What you will do: Write out each record below exactly as it appears, with no pictures.

Supplied material:
● ● ● ● ●

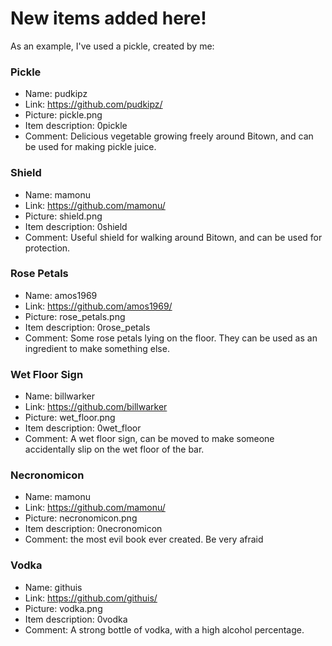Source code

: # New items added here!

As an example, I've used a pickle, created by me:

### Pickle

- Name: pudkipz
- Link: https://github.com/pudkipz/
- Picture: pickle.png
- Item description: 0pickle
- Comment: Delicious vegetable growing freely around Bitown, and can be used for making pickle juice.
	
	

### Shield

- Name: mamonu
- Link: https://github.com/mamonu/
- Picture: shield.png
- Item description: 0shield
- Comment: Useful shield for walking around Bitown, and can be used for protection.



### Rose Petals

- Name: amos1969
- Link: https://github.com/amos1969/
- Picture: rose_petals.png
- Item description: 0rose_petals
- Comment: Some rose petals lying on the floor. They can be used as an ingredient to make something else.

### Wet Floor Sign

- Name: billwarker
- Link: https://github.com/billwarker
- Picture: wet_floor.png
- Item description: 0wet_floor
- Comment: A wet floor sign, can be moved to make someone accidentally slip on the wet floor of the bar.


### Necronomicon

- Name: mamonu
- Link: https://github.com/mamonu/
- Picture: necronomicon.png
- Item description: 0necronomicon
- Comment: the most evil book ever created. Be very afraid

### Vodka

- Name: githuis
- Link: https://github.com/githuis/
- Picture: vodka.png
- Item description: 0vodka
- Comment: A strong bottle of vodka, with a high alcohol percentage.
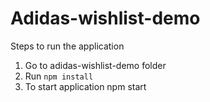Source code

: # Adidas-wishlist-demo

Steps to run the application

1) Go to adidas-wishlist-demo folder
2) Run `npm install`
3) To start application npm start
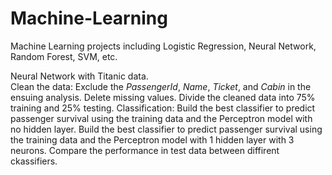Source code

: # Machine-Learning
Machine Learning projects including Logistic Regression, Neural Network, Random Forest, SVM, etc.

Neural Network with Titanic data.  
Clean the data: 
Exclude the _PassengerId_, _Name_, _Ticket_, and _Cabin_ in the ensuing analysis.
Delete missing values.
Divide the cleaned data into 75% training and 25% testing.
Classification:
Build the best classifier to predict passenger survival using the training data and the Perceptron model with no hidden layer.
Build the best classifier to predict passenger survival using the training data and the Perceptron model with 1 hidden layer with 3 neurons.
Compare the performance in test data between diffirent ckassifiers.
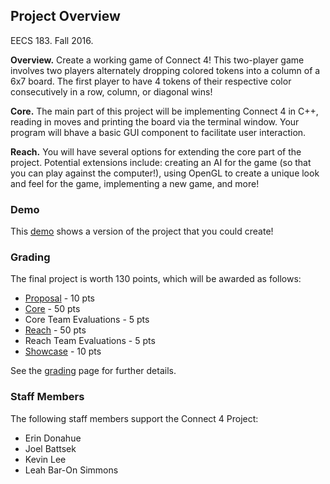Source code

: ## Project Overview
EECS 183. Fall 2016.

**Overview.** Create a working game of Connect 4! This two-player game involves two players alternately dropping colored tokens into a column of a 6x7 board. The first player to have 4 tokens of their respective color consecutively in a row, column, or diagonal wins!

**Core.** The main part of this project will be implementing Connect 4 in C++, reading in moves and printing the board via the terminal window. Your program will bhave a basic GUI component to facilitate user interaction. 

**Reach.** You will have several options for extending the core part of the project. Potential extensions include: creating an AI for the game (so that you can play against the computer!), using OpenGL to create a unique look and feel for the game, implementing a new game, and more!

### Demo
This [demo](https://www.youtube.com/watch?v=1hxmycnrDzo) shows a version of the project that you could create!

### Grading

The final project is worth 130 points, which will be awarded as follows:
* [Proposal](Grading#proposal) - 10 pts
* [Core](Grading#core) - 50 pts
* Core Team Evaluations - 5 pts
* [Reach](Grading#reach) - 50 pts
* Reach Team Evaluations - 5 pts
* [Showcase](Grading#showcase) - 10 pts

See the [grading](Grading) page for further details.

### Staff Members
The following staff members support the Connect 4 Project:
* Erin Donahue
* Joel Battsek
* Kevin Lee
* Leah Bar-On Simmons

● ● ● ● ●

Task result:
Source code

: # New items added here!

As an example, I've used a pickle, created by me:

### Pickle

- Name: pudkipz
- Link: https://github.com/pudkipz/
- Picture: pickle.png
- Item description: 0pickle
- Comment: Delicious vegetable growing freely around Bitown, and can be used for making pickle juice.
	
	

### Shield

- Name: mamonu
- Link: https://github.com/mamonu/
- Picture: shield.png
- Item description: 0shield
- Comment: Useful shield for walking around Bitown, and can be used for protection.



### Rose Petals

- Name: amos1969
- Link: https://github.com/amos1969/
- Picture: rose_petals.png
- Item description: 0rose_petals
- Comment: Some rose petals lying on the floor. They can be used as an ingredient to make something else.

### Wet Floor Sign

- Name: billwarker
- Link: https://github.com/billwarker
- Picture: wet_floor.png
- Item description: 0wet_floor
- Comment: A wet floor sign, can be moved to make someone accidentally slip on the wet floor of the bar.


### Necronomicon

- Name: mamonu
- Link: https://github.com/mamonu/
- Picture: necronomicon.png
- Item description: 0necronomicon
- Comment: the most evil book ever created. Be very afraid

### Vodka

- Name: githuis
- Link: https://github.com/githuis/
- Picture: vodka.png
- Item description: 0vodka
- Comment: A strong bottle of vodka, with a high alcohol percentage.
Source code

: # Adidas-wishlist-demo

Steps to run the application

1) Go to adidas-wishlist-demo folder
2) Run `npm install`
3) To start application npm start
Source code

: # Machine-Learning
Machine Learning projects including Logistic Regression, Neural Network, Random Forest, SVM, etc.

Neural Network with Titanic data.  
Clean the data: 
Exclude the _PassengerId_, _Name_, _Ticket_, and _Cabin_ in the ensuing analysis.
Delete missing values.
Divide the cleaned data into 75% training and 25% testing.
Classification:
Build the best classifier to predict passenger survival using the training data and the Perceptron model with no hidden layer.
Build the best classifier to predict passenger survival using the training data and the Perceptron model with 1 hidden layer with 3 neurons.
Compare the performance in test data between diffirent ckassifiers.
Source code

: ## Project Overview
EECS 183. Fall 2016.

**Overview.** Create a working game of Connect 4! This two-player game involves two players alternately dropping colored tokens into a column of a 6x7 board. The first player to have 4 tokens of their respective color consecutively in a row, column, or diagonal wins!

**Core.** The main part of this project will be implementing Connect 4 in C++, reading in moves and printing the board via the terminal window. Your program will bhave a basic GUI component to facilitate user interaction. 

**Reach.** You will have several options for extending the core part of the project. Potential extensions include: creating an AI for the game (so that you can play against the computer!), using OpenGL to create a unique look and feel for the game, implementing a new game, and more!

### Demo
This [demo](https://www.youtube.com/watch?v=1hxmycnrDzo) shows a version of the project that you could create!

### Grading

The final project is worth 130 points, which will be awarded as follows:
* [Proposal](Grading#proposal) - 10 pts
* [Core](Grading#core) - 50 pts
* Core Team Evaluations - 5 pts
* [Reach](Grading#reach) - 50 pts
* Reach Team Evaluations - 5 pts
* [Showcase](Grading#showcase) - 10 pts

See the [grading](Grading) page for further details.

### Staff Members
The following staff members support the Connect 4 Project:
* Erin Donahue
* Joel Battsek
* Kevin Lee
* Leah Bar-On Simmons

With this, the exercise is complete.